Real-World Data on OCA in PBC

Video

Hepatology experts review the real-world studies of obeticholic acid for management of PBC, highlighting data that show obeticholic acid could improve clinical outcomes in PBC.

Kris Kowdley, MD, FACP, FACG, AGAF, FAASLD: I’m going to switch gears and talk about the long-term, real-world evidence that is now accumulating about the potential efficacy of obeticholic acid as a second-line treatment. We already have data from Japan with bezafibrate, which is not available in the United States but was first introduced for managing PBC [primary biliary cholangitis] as second-line treatment in Japan. They showed, in a large registry of over 8000 patients, that the hazard ratio for needing a liver transplantation or liver-related death occurring in patients with PBC was about 0.18, so an 82% risk reduction, showing that second-line treatment can be significantly additive in terms of ursodiol for preventing adverse outcomes in terms of events such as transplant or death.

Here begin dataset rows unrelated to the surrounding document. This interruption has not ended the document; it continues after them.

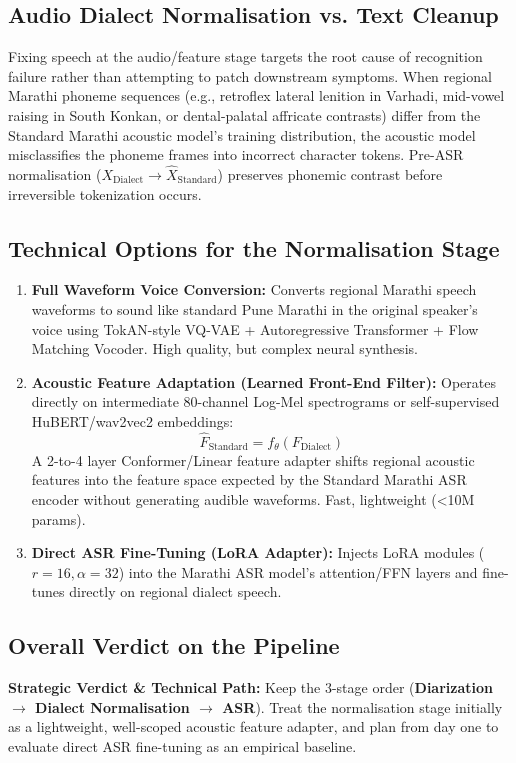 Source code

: \documentclass[11pt]{article}
\begin{document}
\subsection{Audio Dialect Normalisation vs. Text Cleanup}
Fixing speech at the audio/feature stage targets the root cause of recognition failure rather than attempting to patch downstream symptoms. When regional Marathi phoneme sequences (e.g., retroflex lateral lenition in Varhadi, mid-vowel raising in South Konkan, or dental-palatal affricate contrasts) differ from the Standard Marathi acoustic model's training distribution, the acoustic model misclassifies the phoneme frames into incorrect character tokens. Pre-ASR normalisation ($X_{\text{Dialect}} \to \hat{X}_{\text{Standard}}$) preserves phonemic contrast before irreversible tokenization occurs.

\subsection{Technical Options for the Normalisation Stage}
\begin{enumerate}[leftmargin=*]
  \item \textbf{Full Waveform Voice Conversion:} Converts regional Marathi speech waveforms to sound like standard Pune Marathi in the original speaker's voice using TokAN-style VQ-VAE + Autoregressive Transformer + Flow Matching Vocoder. High quality, but complex neural synthesis.
  \item \textbf{Acoustic Feature Adaptation (Learned Front-End Filter):} Operates directly on intermediate 80-channel Log-Mel spectrograms or self-supervised HuBERT/wav2vec2 embeddings:
    \[
    \hat{F}_{\text{Standard}} = f_\theta(F_{\text{Dialect}})
    \]
    A 2-to-4 layer Conformer/Linear feature adapter shifts regional acoustic features into the feature space expected by the Standard Marathi ASR encoder without generating audible waveforms. Fast, lightweight (<10M params).
  \item \textbf{Direct ASR Fine-Tuning (LoRA Adapter):} Injects LoRA modules ($r=16, \alpha=32$) into the Marathi ASR model's attention/FFN layers and fine-tunes directly on regional dialect speech.
\end{enumerate}

\subsection{Overall Verdict on the Pipeline}
\begin{infobox}
\textbf{Strategic Verdict \& Technical Path:}
Keep the 3-stage order (\textbf{Diarization $\rightarrow$ Dialect Normalisation $\rightarrow$ ASR}). Treat the normalisation stage initially as a lightweight, well-scoped acoustic feature adapter, and plan from day one to evaluate direct ASR fine-tuning as an empirical baseline.
\end{infobox}
\end{document}
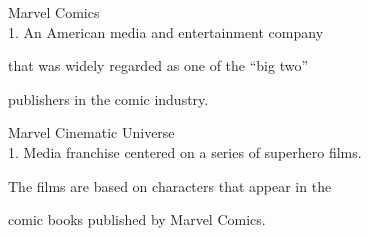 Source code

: \documentclass{beamer}
\begin{document}
\begin{frame}
    \hspace{.8cm} \LARGE{Marvel Comics} \\

    \hspace{.8cm} \normalsize{1. An American media and entertainment company}

    \hspace{1cm}\normalsize{that was widely regarded as one of the “big two”}

    \hspace{1cm}\normalsize{publishers in the comic industry.}
\end{frame}

\begin{frame}
    \hspace{.8cm} \LARGE{Marvel Cinematic Universe} \\

    \hspace{.8cm} \normalsize{1. Media franchise centered on a series of superhero films.}

    \hspace{1cm}\normalsize{The films are based on characters that appear in the}

    \hspace{1cm}\normalsize{comic books published by Marvel Comics.}
\end{frame}
\end{document}
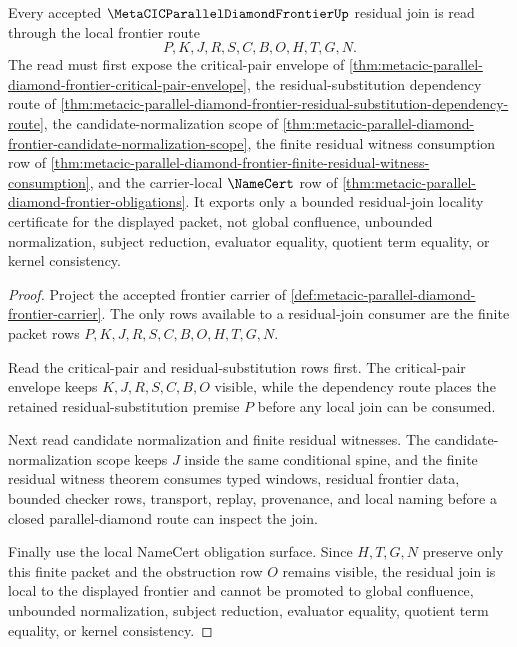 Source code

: \begin{theorem}
\label{thm:metacic-parallel-diamond-frontier-residual-join-locality}
Every accepted $\MetaCICParallelDiamondFrontierUp$ residual join is read through the local frontier route
$$
P,K,J,R,S,C,B,O,H,T,G,N .
$$
The read must first expose the critical-pair envelope of \autoref{thm:metacic-parallel-diamond-frontier-critical-pair-envelope}, the residual-substitution dependency route of \autoref{thm:metacic-parallel-diamond-frontier-residual-substitution-dependency-route}, the candidate-normalization scope of \autoref{thm:metacic-parallel-diamond-frontier-candidate-normalization-scope}, the finite residual witness consumption row of \autoref{thm:metacic-parallel-diamond-frontier-finite-residual-witness-consumption}, and the carrier-local $\NameCert$ row of \autoref{thm:metacic-parallel-diamond-frontier-obligations}. It exports only a bounded residual-join locality certificate for the displayed packet, not global confluence, unbounded normalization, subject reduction, evaluator equality, quotient term equality, or kernel consistency.
\end{theorem}
\begin{proof}
Project the accepted frontier carrier of \autoref{def:metacic-parallel-diamond-frontier-carrier}. The only rows available to a residual-join consumer are the finite packet rows $P,K,J,R,S,C,B,O,H,T,G,N$.

Read the critical-pair and residual-substitution rows first. The critical-pair envelope keeps $K,J,R,S,C,B,O$ visible, while the dependency route places the retained residual-substitution premise $P$ before any local join can be consumed.

Next read candidate normalization and finite residual witnesses. The candidate-normalization scope keeps $J$ inside the same conditional spine, and the finite residual witness theorem consumes typed windows, residual frontier data, bounded checker rows, transport, replay, provenance, and local naming before a closed parallel-diamond route can inspect the join.

Finally use the local NameCert obligation surface. Since $H,T,G,N$ preserve only this finite packet and the obstruction row $O$ remains visible, the residual join is local to the displayed frontier and cannot be promoted to global confluence, unbounded normalization, subject reduction, evaluator equality, quotient term equality, or kernel consistency.
\end{proof}

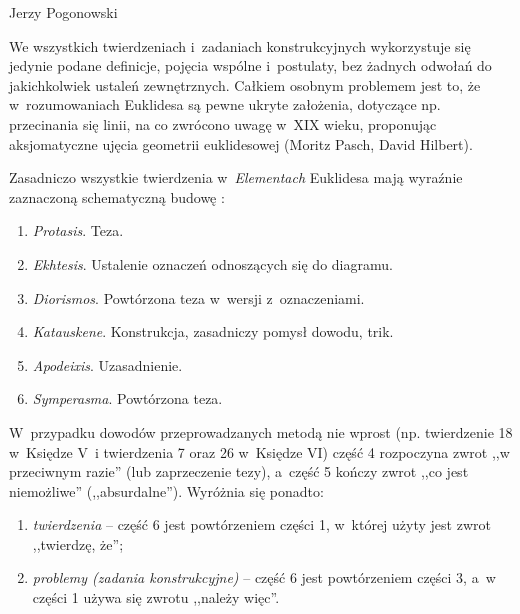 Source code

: \begin{newrevplenv}{Jerzy Pogonowski}
\begin{enumerate}
\end{enumerate}

We wszystkich twierdzeniach i~zadaniach konstrukcyjnych
wykorzystuje się jedynie podane definicje, pojęcia wspólne i~postulaty, bez żadnych odwołań do jakichkolwiek ustaleń
zewnętrznych. Całkiem osobnym problemem jest to, że w~rozumowaniach Euklidesa są pewne ukryte założenia, dotyczące np.
przecinania się linii, na co zwrócono uwagę w~XIX wieku,
proponując aksjomatyczne ujęcia geometrii euklidesowej (Moritz
Pasch, David Hilbert).

Zasadniczo wszystkie twierdzenia w~{\em Elementach} Euklidesa mają
wyraźnie zaznaczoną schematyczną budowę \parencite[s.~122--123]{euklides_elementy_2013}:

\begin{enumerate}

\item {\em Protasis}. Teza.

\item {\em Ekhtesis}. Ustalenie oznaczeń odnoszących się do
diagramu.

\item {\em Diorismos}. Powtórzona teza w~wersji z~oznaczeniami.

\item {\em Katauskene}. Konstrukcja, zasadniczy pomysł dowodu,
trik.

\item {\em Apodeixis}. Uzasadnienie.

\item {\em Symperasma}. Powtórzona teza.

\end{enumerate}

W~przypadku dowodów przeprowadzanych metodą nie wprost (np.
twierdzenie 18 w~Księdze V~i twierdzenia 7 oraz 26 w~Księdze VI)
część 4 rozpoczyna zwrot ,,w przeciwnym razie'' (lub zaprzeczenie
tezy), a~część 5 kończy zwrot ,,co jest niemożliwe''
(,,absurdalne''). Wyróżnia się ponadto:

\begin{enumerate}

\item {\em twierdzenia} -- część 6 jest powtórzeniem części 1, w~której użyty jest zwrot ,,twierdzę, że'';

\item {\em problemy (zadania konstrukcyjne)} -- część 6 jest
powtórzeniem części 3, a~w części 1 używa się zwrotu ,,należy
więc''.

\end{enumerate}


\end{newrevplenv}
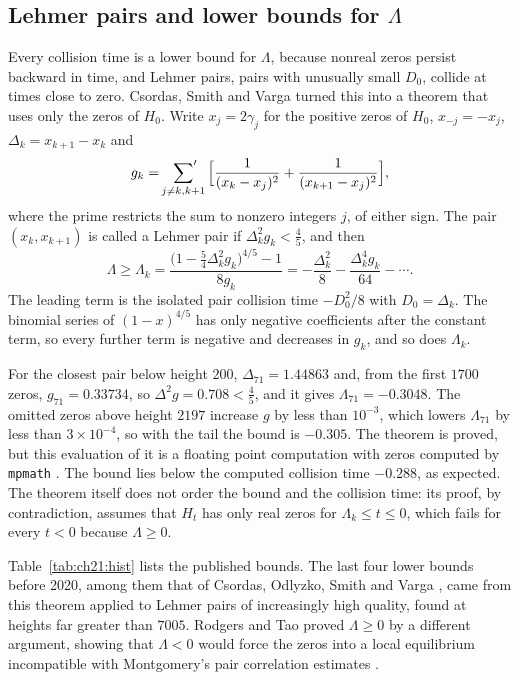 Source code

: \subsection{Lehmer pairs and lower bounds for \texorpdfstring{$\Lambda$}{Lambda}}\label{sec:ch21:bounds}

Every collision time is a lower bound for $\Lambda$, because nonreal zeros persist backward in time, and Lehmer pairs, pairs with unusually small $D_0$, collide at times close to zero. Csordas, Smith and Varga \cite{CSV94} turned this into a theorem that uses only the zeros of $H_0$. Write $x_j=2\gamma_j$ for the positive zeros of $H_0$, $x_{-j}=-x_j$, $\Delta_k=x_{k+1}-x_k$ and
\[
g_k=\sideset{}{'}\sum_{j\ne k,k+1}\Big[\frac1{(x_k-x_j)^2}+\frac1{(x_{k+1}-x_j)^2}\Big],
\]
where the prime restricts the sum to nonzero integers $j$, of either sign. The pair $(x_k,x_{k+1})$ is called a Lehmer pair if $\Delta_k^2g_k<\frac45$, and then \cite[Theorem 1]{CSV94}
\[
\Lambda\ge\Lambda_k=\frac{\big(1-\frac54\Delta_k^2g_k\big)^{4/5}-1}{8g_k}=-\frac{\Delta_k^2}8-\frac{\Delta_k^4g_k}{64}-\cdots.
\]
The leading term is the isolated pair collision time $-D_0^2/8$ with $D_0=\Delta_k$. The binomial series of $(1-x)^{4/5}$ has only negative coefficients after the constant term, so every further term is negative and decreases in $g_k$, and so does $\Lambda_k$.

For the closest pair below height $200$, $\Delta_{71}=1.44863$ and, from the first $1700$ zeros, $g_{71}=0.33734$, so $\Delta^2g=0.708<\frac45$, and it gives $\Lambda_{71}=-0.3048$. The omitted zeros above height $2197$ increase $g$ by less than $10^{-3}$, which lowers $\Lambda_{71}$ by less than $3\times10^{-4}$, so with the tail the bound is $-0.305$. The theorem is proved, but this evaluation of it is a floating point computation with zeros computed by \texttt{mpmath} \cite{mpmath}. The bound lies below the computed collision time $-0.288$, as expected. The theorem itself does not order the bound and the collision time: its proof, by contradiction, assumes that $H_t$ has only real zeros for $\Lambda_k\le t\le0$, which fails for every $t<0$ because $\Lambda\ge0$.

Table~\ref{tab:ch21:hist} lists the published bounds. The last four lower bounds before 2020, among them that of Csordas, Odlyzko, Smith and Varga \cite{COSV93}, came from this theorem applied to Lehmer pairs of increasingly high quality, found at heights far greater than $7005$. Rodgers and Tao proved $\Lambda\ge0$ by a different argument, showing that $\Lambda<0$ would force the zeros into a local equilibrium incompatible with Montgomery's pair correlation estimates \cite{Montgomery73}.

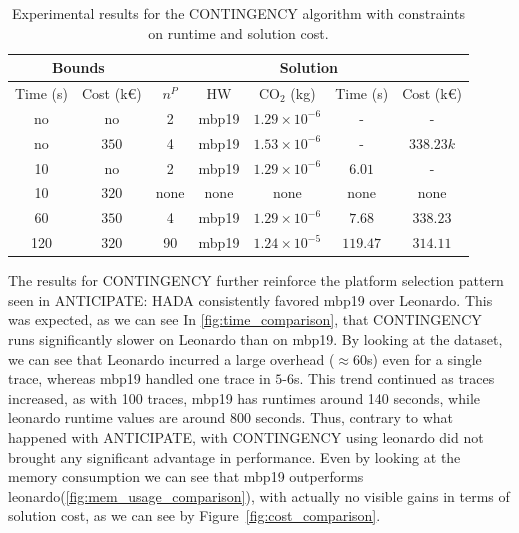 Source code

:\documentclass[a4paper,singleside,12pt]{report} %
\begin{document}
\begin{table}[h!]
    \centering
    \begin{tabular}{|cc|ccccc|}
        \hline
        \multicolumn{2}{|c|}{Bounds} & \multicolumn{5}{c|}{Solution} \\
        \hline
        Time (s) & Cost (k€) & $n^P$ & HW & CO$_2$ (kg) & Time (s) & Cost (k€) \\
        \hline
        no & no & 2 & mbp19 & $1.29 \times 10^{-6}$ & - & - \\
        no & $350$ & 4 & mbp19 & $1.53 \times 10^{-6}$ & - & $338.23k$ \\
        10 & no & 2 & mbp19 & $1.29 \times 10^{-6}$ & $6.01$ & - \\
        10 & $320$ & none & none & none & none & none \\
        60 & $350$ & 4 & mbp19 & $1.29 \times 10^{-6}$ & $7.68$ & $338.23$ \\
        120 & $320$ & 90 & mbp19 & $1.24 \times 10^{-5}$ & $119.47$ & $314.11$ \\
        \hline
    \end{tabular}
    \caption{Experimental results for the CONTINGENCY algorithm with constraints on runtime and solution cost.}
    \label{tab:contingency_results}
\end{table}

The results for CONTINGENCY further reinforce the platform selection pattern seen in ANTICIPATE: HADA consistently favored mbp19 over Leonardo. This was expected, as we can see In
\ref{fig:time_comparison}, that CONTINGENCY runs significantly slower on Leonardo than on mbp19. By looking at the dataset, we can see that Leonardo incurred a large overhead ($\approx60$s) 
even for a single trace, whereas mbp19 handled one trace in $5$-$6$s. This trend continued as traces increased, as with 100 traces, mbp19 has runtimes around 140 seconds, while leonardo runtime
values are around 800 seconds. Thus, contrary to what happened with ANTICIPATE, with CONTINGENCY using leonardo did not brought any significant advantage in performance. Even by looking at the
memory consumption we can see that mbp19 outperforms leonardo(\ref{fig:mem_usage_comparison}), with actually no visible gains in terms of solution cost, as we can see by Figure~\ref{fig:cost_comparison}. 
\end{document}
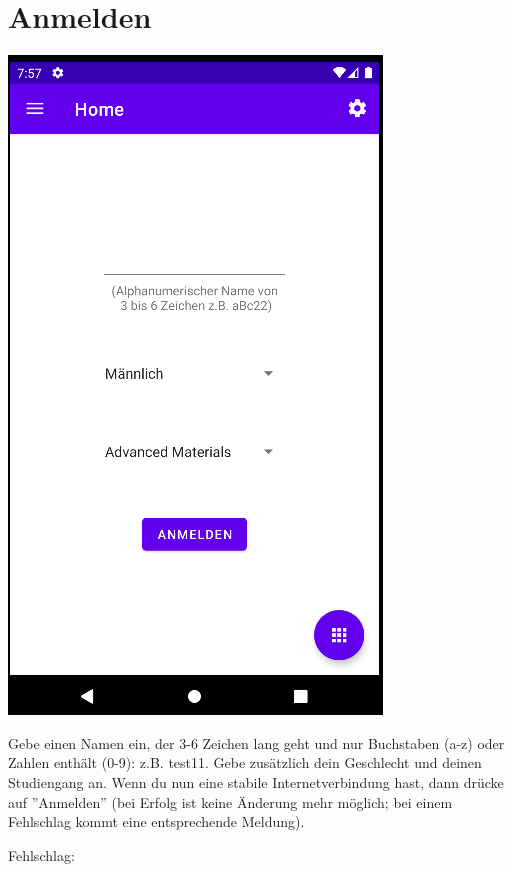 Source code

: \documentclass{article}
\begin{document}
\section{Anmelden}
\begin{center}
    \includegraphics[scale=0.5]{start_reg.png}
\end{center}
Gebe einen Namen ein, der 3-6 Zeichen lang geht und nur Buchstaben (a-z) oder Zahlen enthält (0-9): z.B. test11. Gebe zusätzlich dein Geschlecht und deinen Studiengang an. Wenn du nun eine stabile Internetverbindung hast, dann drücke auf ''Anmelden'' (bei Erfolg ist keine Änderung mehr möglich; bei einem Fehlschlag kommt eine entsprechende Meldung).
\newpage
\begin{center}
    Fehlschlag:
\end{center}
\end{document}

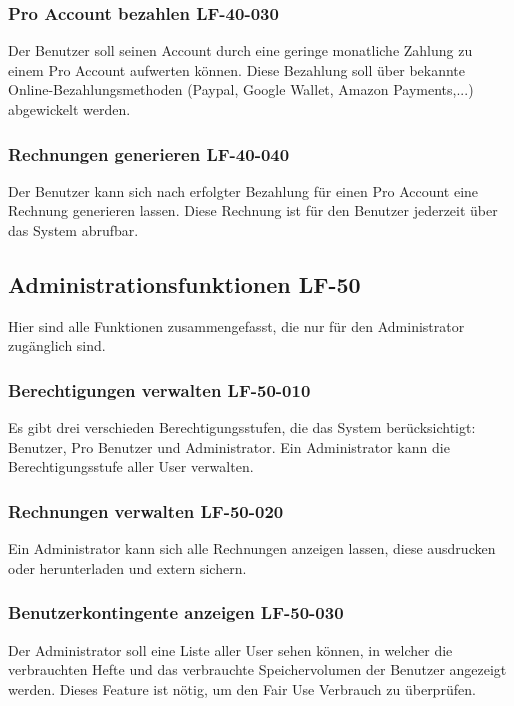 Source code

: \documentclass[12pt,a4paper,oneside,ngerman]{scrartcl}
\begin{document}
\subsubsection{Pro Account bezahlen \hfill LF-40-030}
Der Benutzer soll seinen Account durch eine geringe monatliche Zahlung zu einem Pro Account aufwerten können. Diese Bezahlung soll über bekannte Online-Bezahlungsmethoden (Paypal, Google Wallet, Amazon Payments,...) abgewickelt werden.

\subsubsection{Rechnungen generieren \hfill LF-40-040}
Der Benutzer kann sich nach erfolgter Bezahlung für einen Pro Account eine Rechnung generieren lassen. Diese Rechnung ist für den Benutzer jederzeit über das System abrufbar.

\subsection[Administrationsfunktionen]{Administrationsfunktionen \hfill LF-50}
Hier sind alle Funktionen zusammengefasst, die nur für den Administrator zugänglich sind.

\subsubsection{Berechtigungen verwalten \hfill LF-50-010}
Es gibt drei verschieden Berechtigungsstufen, die das System berücksichtigt: Benutzer, Pro Benutzer und Administrator. Ein Administrator kann die Berechtigungsstufe aller User verwalten.

\subsubsection{Rechnungen verwalten \hfill LF-50-020}
Ein Administrator kann sich alle Rechnungen anzeigen lassen, diese ausdrucken oder herunterladen und extern sichern.

\subsubsection{Benutzerkontingente anzeigen \hfill LF-50-030}
Der Administrator soll eine Liste aller User sehen können, in welcher die verbrauchten Hefte und das verbrauchte Speichervolumen der Benutzer angezeigt werden. Dieses Feature ist nötig, um den Fair Use Verbrauch zu überprüfen.
\end{document}
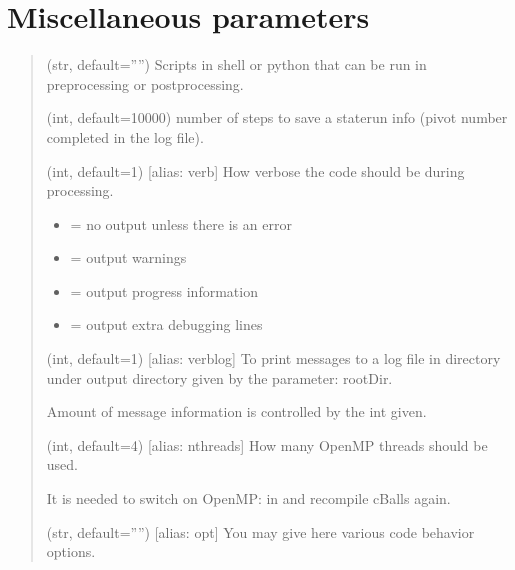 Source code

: \documentclass[letterpaper,10pt,english]{sphinxmanual}
\begin{document}
\section{Miscellaneous parameters}
\label{\detokenize{params:miscellaneous-parameters}}\begin{quote}\begin{description}
\sphinxAtStartPar
(str, default=””) Scripts in shell or python that can be run in pre\sphinxhyphen{}processing or post\sphinxhyphen{}processing.

\sphinxAtStartPar
(int, default=10000) number of steps to save a state\sphinxhyphen{}run info (pivot number completed in the log file).

\sphinxAtStartPar
(int, default=1) {[}alias: verb{]} How verbose the code should be during processing.
\begin{itemize}
\item {} 
 = no output unless there is an error

\item {} 
 = output warnings

\item {} 
 = output progress information

\item {} 
 = output extra debugging lines

\end{itemize}

\sphinxAtStartPar
(int, default=1) {[}alias: verblog{]} To print messages to a log file  in directory  under output directory given by the parameter: {\color{red}\bfseries{}\textasciigrave{}\textasciigrave{}}rootDir\textasciigrave{}.

\sphinxAtStartPar
Amount of message information is controlled by the int given.

\sphinxAtStartPar
(int, default=4) {[}alias: nthreads{]} How many OpenMP threads should be used.

\sphinxAtStartPar
It is needed to switch on OpenMP:  in  and recompile cBalls again.

\sphinxAtStartPar
(str, default=””) {[}alias: opt{]} You may give here various code behavior options.


\end{description}
\end{quote}
\end{document}

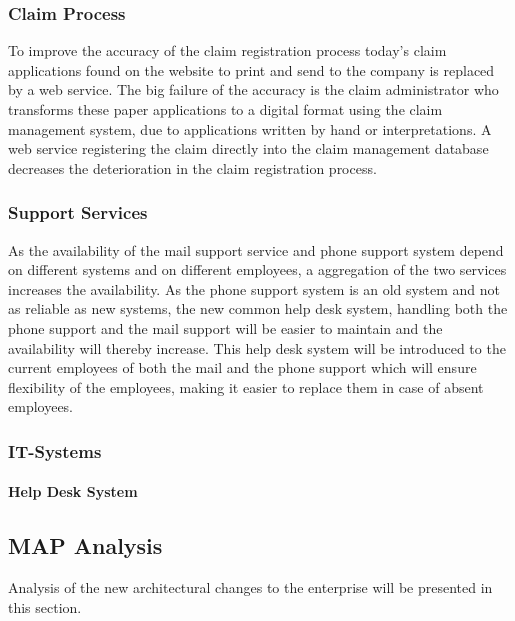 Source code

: \subsubsection{Claim Process}
To improve the accuracy of the claim registration process today's claim applications found on the website to print and send to the company is replaced by a web service. The big failure of the accuracy is the claim administrator who transforms these paper applications to a digital format using the claim management system, due to applications written by hand or interpretations. A web service registering the claim directly into the claim management database decreases the deterioration in the claim registration process.
\subsubsection{Support Services}
As the availability of the mail support service and phone support system depend on different systems and on different employees, a aggregation of the two services increases the availability. As the phone support system is an old system and not as reliable as new systems, the new common help desk system, handling both the phone support and the mail support will be easier to maintain and the availability will thereby increase. This help desk system will be introduced to the current employees of both the mail and the phone support which will ensure flexibility of the employees, making it easier to replace them in case of absent employees.

\subsubsection{IT-Systems}
\paragraph{Help Desk System}

\subsection{MAP Analysis}
\label{sec:map_analysis_to_be}
Analysis of the new architectural changes to the enterprise will be presented in this section.
%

There’s a study called HEROES, which is a real-world, evidence-based study using a large database comparing patients who were on obeticholic acid with patients who were not on obeticholic acid, showing a very similar risk reduction, with a hazard ratio of about 0.3 to 0.34, similar to the long-term safety extension of POISE. We have similar data from COBALT, which is the confirmatory trial of outcomes in PBC, which was stopped because of futility. One of the concerns in COBALT was what we called informative discontinuation: patients getting their alkaline phosphatase level checked, realizing that they may be on placebo, and then crossing over to active treatment. The patients who were on obeticholic acid had a very similar risk reduction of about 68% and a hazard ratio of about 0.3 to 0.34. So we have accumulating real-world evidence showing that long-term treatment with obeticholic acid in patients could improve clinical outcomes, not just blood test results. Ed, what are your comments about that, and how do you react to these kinds of data?

Edward Mena, MD: I agree with it all, and it’s an exciting time for patients in that we can halt the progression of disease with these drugs, with ursodiol as second-line therapy. When patients use them, I see a normalization of alkaline phosphatase level in most patients. I wouldn’t say 100% of patients but the majority of patients.

Kris Kowdley, MD, FACP, FACG, AGAF, FAASLD: Sonal, any comments about real-world evidence, and how does that convince you in terms of efficacy in comparison with a phase 4, traditional, randomized, placebo-controlled trial? Do you think that these are valid and useful or don’t replace a confirmatory trial?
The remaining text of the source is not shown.